Data records:
* * *

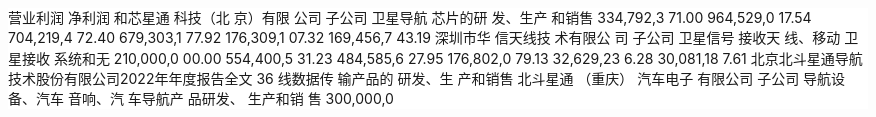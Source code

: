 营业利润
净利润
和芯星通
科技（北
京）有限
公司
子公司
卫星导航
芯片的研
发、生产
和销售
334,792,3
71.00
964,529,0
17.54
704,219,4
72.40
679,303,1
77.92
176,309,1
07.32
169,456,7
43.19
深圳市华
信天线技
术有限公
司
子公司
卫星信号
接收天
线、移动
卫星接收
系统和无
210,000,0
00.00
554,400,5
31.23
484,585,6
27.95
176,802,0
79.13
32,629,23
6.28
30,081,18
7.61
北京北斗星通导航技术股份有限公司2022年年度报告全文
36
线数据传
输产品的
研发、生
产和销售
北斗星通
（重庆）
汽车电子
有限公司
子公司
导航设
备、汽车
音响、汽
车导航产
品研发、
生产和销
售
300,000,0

* * *

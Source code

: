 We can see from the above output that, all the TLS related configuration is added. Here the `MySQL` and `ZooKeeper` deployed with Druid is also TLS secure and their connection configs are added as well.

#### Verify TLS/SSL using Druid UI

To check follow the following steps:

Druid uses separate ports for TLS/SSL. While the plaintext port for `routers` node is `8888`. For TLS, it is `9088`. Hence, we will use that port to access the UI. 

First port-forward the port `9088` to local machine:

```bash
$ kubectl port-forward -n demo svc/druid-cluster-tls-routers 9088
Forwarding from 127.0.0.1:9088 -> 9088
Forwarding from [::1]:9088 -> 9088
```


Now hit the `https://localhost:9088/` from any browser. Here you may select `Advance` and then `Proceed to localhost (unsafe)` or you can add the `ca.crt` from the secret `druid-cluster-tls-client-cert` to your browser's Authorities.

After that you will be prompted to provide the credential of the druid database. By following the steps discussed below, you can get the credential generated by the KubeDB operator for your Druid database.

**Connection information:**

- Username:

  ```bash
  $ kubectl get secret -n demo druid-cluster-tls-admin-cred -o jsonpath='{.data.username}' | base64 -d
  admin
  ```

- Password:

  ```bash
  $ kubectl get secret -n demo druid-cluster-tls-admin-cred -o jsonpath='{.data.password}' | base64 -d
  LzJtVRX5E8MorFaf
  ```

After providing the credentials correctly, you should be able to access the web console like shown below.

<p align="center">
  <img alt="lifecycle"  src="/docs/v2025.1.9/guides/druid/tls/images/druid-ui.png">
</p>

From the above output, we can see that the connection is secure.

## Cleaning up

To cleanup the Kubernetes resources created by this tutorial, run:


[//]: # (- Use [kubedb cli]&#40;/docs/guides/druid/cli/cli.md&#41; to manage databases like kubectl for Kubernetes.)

* * *

Whenever the word "demo" shows up in a line of the entries, list that line.

_REPLY TO THE TASK:_
$ kubectl port-forward -n demo svc/druid-cluster-tls-routers 9088
  $ kubectl get secret -n demo druid-cluster-tls-admin-cred -o jsonpath='{.data.username}' | base64 -d
  $ kubectl get secret -n demo druid-cluster-tls-admin-cred -o jsonpath='{.data.password}' | base64 -d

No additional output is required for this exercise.